Jasa Veremalua in action for Fiji at the 2015 Dubai Sevens in December last year. Photo / Getty Images

They are what Ben Ryan, the English coach of the Fiji sevens team, half-jokingly refers to as "third-world problems". Like going six months without pay when he started. Or driving through the countryside to discover one of his star players going hammer and tongs in a match for his village when he was supposed to be resting. Or being mobbed whenever he pops down the supermarket.

"In Fiji you have to be prepared for anything because, like the weather, you will get sunshine and blue skies and then bang you get hit with a really bad storm," Ryan said. "It is the same with Fijian rugby. Everything is fine and then suddenly bang: something will happen that will turn you inside out. You have to ride out the storm and the sunshine will return. From a coaching perspective, it has been brilliant experience. No day is ever the same."

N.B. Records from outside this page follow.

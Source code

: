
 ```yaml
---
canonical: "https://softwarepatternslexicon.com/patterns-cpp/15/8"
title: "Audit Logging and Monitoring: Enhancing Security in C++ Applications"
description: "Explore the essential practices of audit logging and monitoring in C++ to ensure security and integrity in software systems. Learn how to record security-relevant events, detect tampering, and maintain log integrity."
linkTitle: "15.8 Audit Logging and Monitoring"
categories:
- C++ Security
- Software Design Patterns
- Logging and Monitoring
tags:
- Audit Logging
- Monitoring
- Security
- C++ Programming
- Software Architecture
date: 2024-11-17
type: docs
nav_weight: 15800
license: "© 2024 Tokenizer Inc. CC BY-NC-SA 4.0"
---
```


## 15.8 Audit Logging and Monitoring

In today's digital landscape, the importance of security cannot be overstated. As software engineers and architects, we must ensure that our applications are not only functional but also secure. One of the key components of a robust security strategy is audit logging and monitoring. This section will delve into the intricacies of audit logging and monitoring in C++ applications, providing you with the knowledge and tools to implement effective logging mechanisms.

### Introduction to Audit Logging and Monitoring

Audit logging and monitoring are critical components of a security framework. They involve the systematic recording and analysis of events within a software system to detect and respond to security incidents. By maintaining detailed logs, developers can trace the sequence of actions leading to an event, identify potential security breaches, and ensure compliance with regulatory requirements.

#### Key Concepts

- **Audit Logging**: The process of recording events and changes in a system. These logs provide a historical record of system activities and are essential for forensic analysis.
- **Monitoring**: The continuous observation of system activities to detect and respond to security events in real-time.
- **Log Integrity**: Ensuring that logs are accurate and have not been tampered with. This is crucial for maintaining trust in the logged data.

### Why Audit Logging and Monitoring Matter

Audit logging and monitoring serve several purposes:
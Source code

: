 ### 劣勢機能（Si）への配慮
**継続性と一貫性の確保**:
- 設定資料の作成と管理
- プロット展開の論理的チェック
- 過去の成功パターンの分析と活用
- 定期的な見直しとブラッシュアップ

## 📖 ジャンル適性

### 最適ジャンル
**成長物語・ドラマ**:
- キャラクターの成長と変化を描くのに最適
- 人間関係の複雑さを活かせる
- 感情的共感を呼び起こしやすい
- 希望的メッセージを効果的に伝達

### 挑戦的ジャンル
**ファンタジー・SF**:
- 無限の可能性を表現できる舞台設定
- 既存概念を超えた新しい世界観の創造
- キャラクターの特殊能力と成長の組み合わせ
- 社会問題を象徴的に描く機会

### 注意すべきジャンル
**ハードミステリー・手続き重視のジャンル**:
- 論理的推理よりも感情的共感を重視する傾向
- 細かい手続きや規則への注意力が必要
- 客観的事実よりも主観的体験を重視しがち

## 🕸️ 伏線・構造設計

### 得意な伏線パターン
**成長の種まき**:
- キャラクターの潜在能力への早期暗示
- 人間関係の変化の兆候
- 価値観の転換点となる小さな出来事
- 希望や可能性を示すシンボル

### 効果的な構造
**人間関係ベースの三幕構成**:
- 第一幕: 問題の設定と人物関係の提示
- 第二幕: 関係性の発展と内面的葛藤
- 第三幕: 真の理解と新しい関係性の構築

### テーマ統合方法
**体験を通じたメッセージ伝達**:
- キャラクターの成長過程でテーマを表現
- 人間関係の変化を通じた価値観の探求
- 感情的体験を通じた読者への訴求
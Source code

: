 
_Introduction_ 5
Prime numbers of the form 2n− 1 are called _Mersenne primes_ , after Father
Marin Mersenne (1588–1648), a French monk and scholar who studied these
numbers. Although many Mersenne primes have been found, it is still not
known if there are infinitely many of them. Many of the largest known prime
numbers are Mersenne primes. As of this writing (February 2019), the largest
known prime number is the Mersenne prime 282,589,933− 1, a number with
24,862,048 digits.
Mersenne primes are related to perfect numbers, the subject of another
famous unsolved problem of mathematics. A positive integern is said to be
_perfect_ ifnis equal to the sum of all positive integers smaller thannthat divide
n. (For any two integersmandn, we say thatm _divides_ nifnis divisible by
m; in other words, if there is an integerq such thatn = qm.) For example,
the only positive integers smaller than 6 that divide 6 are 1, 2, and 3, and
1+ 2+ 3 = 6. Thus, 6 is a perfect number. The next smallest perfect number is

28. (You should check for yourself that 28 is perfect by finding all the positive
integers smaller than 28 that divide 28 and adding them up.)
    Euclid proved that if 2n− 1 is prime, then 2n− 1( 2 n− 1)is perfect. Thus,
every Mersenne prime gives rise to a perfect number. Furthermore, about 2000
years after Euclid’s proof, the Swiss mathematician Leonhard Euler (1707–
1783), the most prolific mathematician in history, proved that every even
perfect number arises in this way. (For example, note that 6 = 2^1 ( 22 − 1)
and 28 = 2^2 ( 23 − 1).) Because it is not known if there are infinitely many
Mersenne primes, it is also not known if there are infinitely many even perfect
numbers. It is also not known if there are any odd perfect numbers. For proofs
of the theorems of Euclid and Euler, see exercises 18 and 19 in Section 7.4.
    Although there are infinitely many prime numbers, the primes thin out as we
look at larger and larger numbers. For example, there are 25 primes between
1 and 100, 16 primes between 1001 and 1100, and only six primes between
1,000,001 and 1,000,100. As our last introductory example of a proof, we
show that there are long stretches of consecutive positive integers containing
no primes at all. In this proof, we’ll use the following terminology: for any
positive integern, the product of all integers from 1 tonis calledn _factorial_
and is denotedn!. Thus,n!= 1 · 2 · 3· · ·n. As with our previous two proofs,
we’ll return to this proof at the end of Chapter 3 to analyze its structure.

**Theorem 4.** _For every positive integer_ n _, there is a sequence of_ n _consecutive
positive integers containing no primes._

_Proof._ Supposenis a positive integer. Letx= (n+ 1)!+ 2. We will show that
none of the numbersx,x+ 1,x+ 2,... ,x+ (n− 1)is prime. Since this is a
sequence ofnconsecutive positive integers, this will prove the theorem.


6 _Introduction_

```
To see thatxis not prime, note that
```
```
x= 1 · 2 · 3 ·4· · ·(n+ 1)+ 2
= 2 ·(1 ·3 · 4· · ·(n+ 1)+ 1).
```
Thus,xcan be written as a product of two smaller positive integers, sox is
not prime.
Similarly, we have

Ryan struggles to convey exactly how big sevens is as a sport in Fiji. The nearest parallel he can draw is to look at what football means to Brazilians. "Then add a few per cent on top of that," Ryan says. One example he provides is that a call-up to the sevens team supersedes military service.

Before each leg of Sevens World Series, Fiji's two national newspapers carry a minimum of 12 pages of coverage. Every offload, tackle and try will then be dissected on the main bulletin of the evening news. "Before we board the plane to go to the Hong Kong sevens, we are told, 'You must win Hong Kong, don't even think about coming home if you don't'," Ryan said.

So far at least, Ryan has avoided demands for his head on a spike after delivering the 2015 and 2016 World Seven Series, which have both sparked official national holidays, although he points out that "no one goes to work" the day after any tournament victory. It means that Fiji, who have never won a medal of any shade, enter the Olympics as favourites for a gold medal.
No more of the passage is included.